Flashbacks show that the relationship between Bobby and Jules is strained, as he is suspected of being unfaithful. Their relationship is further strained by his growing agitation from the loops, which results in him picking fights with the townspeople. On one loop Bobby goes to drink at the local bar, where he confesses to the bartender that he cheated on Jules with one of her friends. He got the woman pregnant and pushed for her to get an abortion. The bartender tells Bobby that he must tell Jules the truth. When Jules arrives the two instead have a terrible fight and the night ends with the hooded figure murdering them.

The following day Bobby decides to tell Jules the truth about the affair and abortion, also confessing to another affair prior to that. This results in another fight but successfully breaks the time loop, as Bobby wakes to find Jules gone. He returns home by himself, where he is arrested for murdering Jules. It is revealed that Bobby murdered Jules because she wanted to leave him and that this occurred prior to the trip. Bobby is imprisoned and given mental help, where he reads a letter Jules wrote about leaving him. He eventually confesses to killing her, but still insists that the events from the time loop occurred.

==Cast==
- Michael Reed as Bobby Patterson
- Augie Duke as Jules Rable
- Thomas G. Waites as Larry
- Armen Garo as Gene Pratt
- Remy Ma as Cassi
- Sasha K. Gordon as Brooklyn / Rose
- Sabina Friedman-Seitz as Shelly / Ashley
- The 45 King

==Production==
Singer drew inspiration for the movie from the 1993 comedy Groundhog Day. He wrote the initial story and some of the scenes, while Klein wrote the majority of the script. The film lacked the funding for a casting director, so Singer reached out to people that he had met or worked with previously for the cast and crew. Filming was conducted in script order and took place in Ocean Grove, New Jersey.

==Release==
6:45 was given a limited theatrical release on August 6, 2021 through Regal Cinemas, followed by a release to home video and VOD on March 22, 2022 through Well Go USA.

==Reception==
Critical reception for the film has been mixed and the movie holds a rating of 67% on Rotten Tomatoes, based on 12 reviews. Common criticism centered upon the film's pacing and the likeability of the characters. Roger Moore and Culture Crypt both compared the film to Groundhog Day, with Moore noting that "I found this more “interesting” as a problem-solving exercise than entertaining, more “watchable” than “good.”". Film Threat and Rue Morgue were more favorable in their reviews. Film Threat commented that the movie "will frustrate just about everyone who watches it for its first hour or so" but that "thanks to the pacing, cinematography, and especially the cast, the film offers up more than enough value to be an entertaining ride for 90-minutes.

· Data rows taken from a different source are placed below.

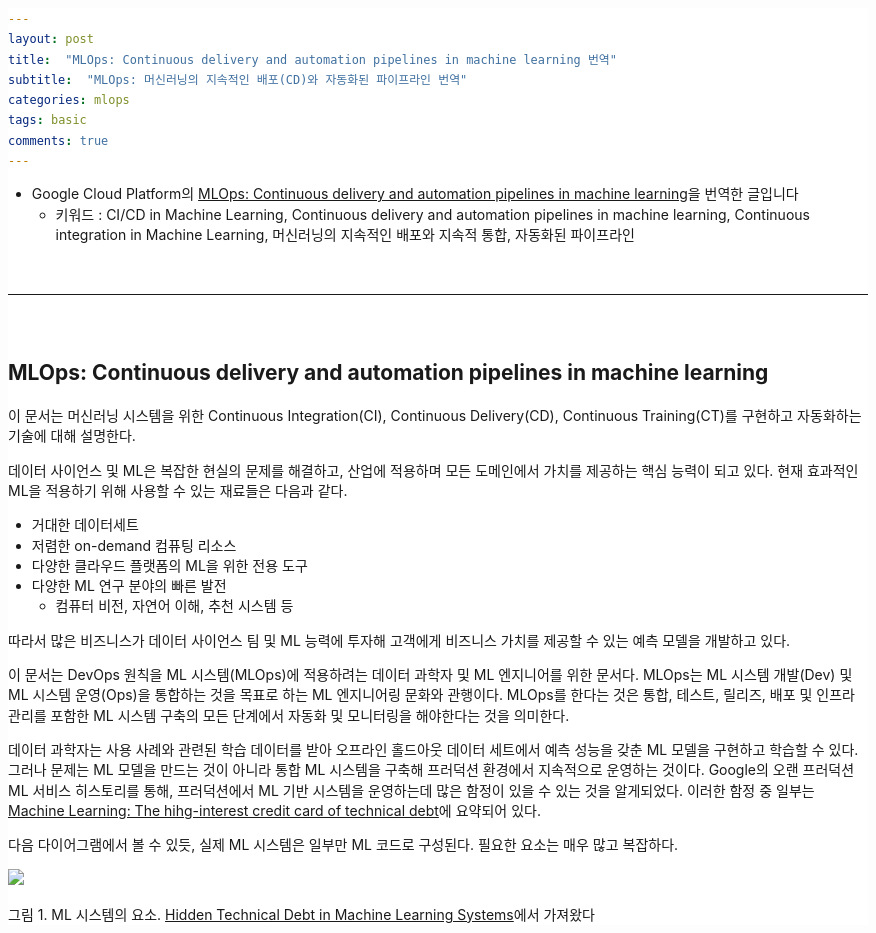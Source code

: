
 ```yaml
---
layout: post
title:  "MLOps: Continuous delivery and automation pipelines in machine learning 번역"
subtitle:  "MLOps: 머신러닝의 지속적인 배포(CD)와 자동화된 파이프라인 번역"
categories: mlops
tags: basic
comments: true
---
```


- Google Cloud Platform의 [MLOps: Continuous delivery and automation pipelines in machine learning](https://cloud.google.com/solutions/machine-learning/mlops-continuous-delivery-and-automation-pipelines-in-machine-learning)을 번역한 글입니다
	- 키워드 : CI/CD in Machine Learning, Continuous delivery and automation pipelines in machine learning, Continuous integration in Machine Learning, 머신러닝의 지속적인 배포와 지속적 통합, 자동화된 파이프라인



<br />

---

<br />


## MLOps: Continuous delivery and automation pipelines in machine learning
이 문서는 머신러닝 시스템을 위한 Continuous Integration(CI), Continuous Delivery(CD), Continuous Training(CT)를 구현하고 자동화하는 기술에 대해 설명한다.

데이터 사이언스 및 ML은 복잡한 현실의 문제를 해결하고, 산업에 적용하며 모든 도메인에서 가치를 제공하는 핵심 능력이 되고 있다. 현재 효과적인 ML을 적용하기 위해 사용할 수 있는 재료들은 다음과 같다.

- 거대한 데이터세트
- 저렴한 on-demand 컴퓨팅 리소스
- 다양한 클라우드 플랫폼의 ML을 위한 전용 도구
- 다양한 ML 연구 분야의 빠른 발전
	- 컴퓨터 비전, 자연어 이해, 추천 시스템 등

따라서 많은 비즈니스가 데이터 사이언스 팀 및 ML 능력에 투자해 고객에게 비즈니스 가치를 제공할 수 있는 예측 모델을 개발하고 있다.

이 문서는 DevOps 원칙을 ML 시스템(MLOps)에 적용하려는 데이터 과학자 및 ML 엔지니어를 위한 문서다. MLOps는 ML 시스템 개발(Dev) 및 ML 시스템 운영(Ops)을 통합하는 것을 목표로 하는 ML 엔지니어링 문화와 관행이다. MLOps를 한다는 것은 통합, 테스트, 릴리즈, 배포 및 인프라 관리를 포함한 ML 시스템 구축의 모든 단계에서 자동화 및 모니터링을 해야한다는 것을 의미한다.

데이터 과학자는 사용 사례와 관련된 학습 데이터를 받아 오프라인 홀드아웃 데이터 세트에서 예측 성능을 갖춘 ML 모델을 구현하고 학습할 수 있다. 그러나 문제는 ML 모델을 만드는 것이 아니라 통합 ML 시스템을 구축해 프러덕션 환경에서 지속적으로 운영하는 것이다. Google의 오랜 프러덕션 ML 서비스 히스토리를 통해, 프러덕션에서 ML 기반 시스템을 운영하는데 많은 함정이 있을 수 있는 것을 알게되었다. 이러한 함정 중 일부는 [Machine Learning: The hihg-interest credit card of technical debt](https://research.google/pubs/pub43146/)에 요약되어 있다.


다음 다이어그램에서 볼 수 있듯, 실제 ML 시스템은 일부만 ML 코드로 구성된다. 필요한 요소는 매우 많고 복잡하다.

<img src="https://www.dropbox.com/s/eo292zzjvwwc7ii/Screenshot%202020-05-15%2020.43.37.png?raw=1">

그림 1. ML 시스템의 요소. [Hidden Technical Debt in Machine Learning Systems](https://papers.nips.cc/paper/5656-hidden-technical-debt-in-machine-learning-systems.pdf)에서 가져왔다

The film has been nominated or won the following awards: "Best Horror Feature" at Flicker's Rhode Island Film Festival (Academy Award Qualifying), "Best Feature Film" 2022 ARFF Amsterdam// International Awards, "Winner" at Paris Independent Film Festival, "Best Feature Film" at Hollywood on the Tiber Film Awards, "Best Indie Feature Film" at Florence Film Awards, "Best American Director" At 8 & Hal Film Awards, "Best Director Feature Film" at Hollywood International Golden Age Festival, "Best Director" at 4th Dimension Bali Film Festival, "Best Director Feature Film" at New York Movie Awards, "Best Director in U.S Feature" at Catalina Film Festival, "Best Actor in a U.S Feature" at Catalina Film Festival, "Honorable Mention" at London Movie Awards, "Honorable Mention: Feature Film" at New York Movie Awards, "Official Selection" at MA Film Festival, "Official Selection" at Catalina Film Festival, "Official Selection" at Salem Horror Fest, "Official Selection" at Festival of Cinema NYC, "Official Selection" at London Movie Awards, "Official Selection" at Milan Gold Awards, "Official Selection" at HorrOrigins Film Festival, "Official Selection" at Atlanta Horror Film Festival".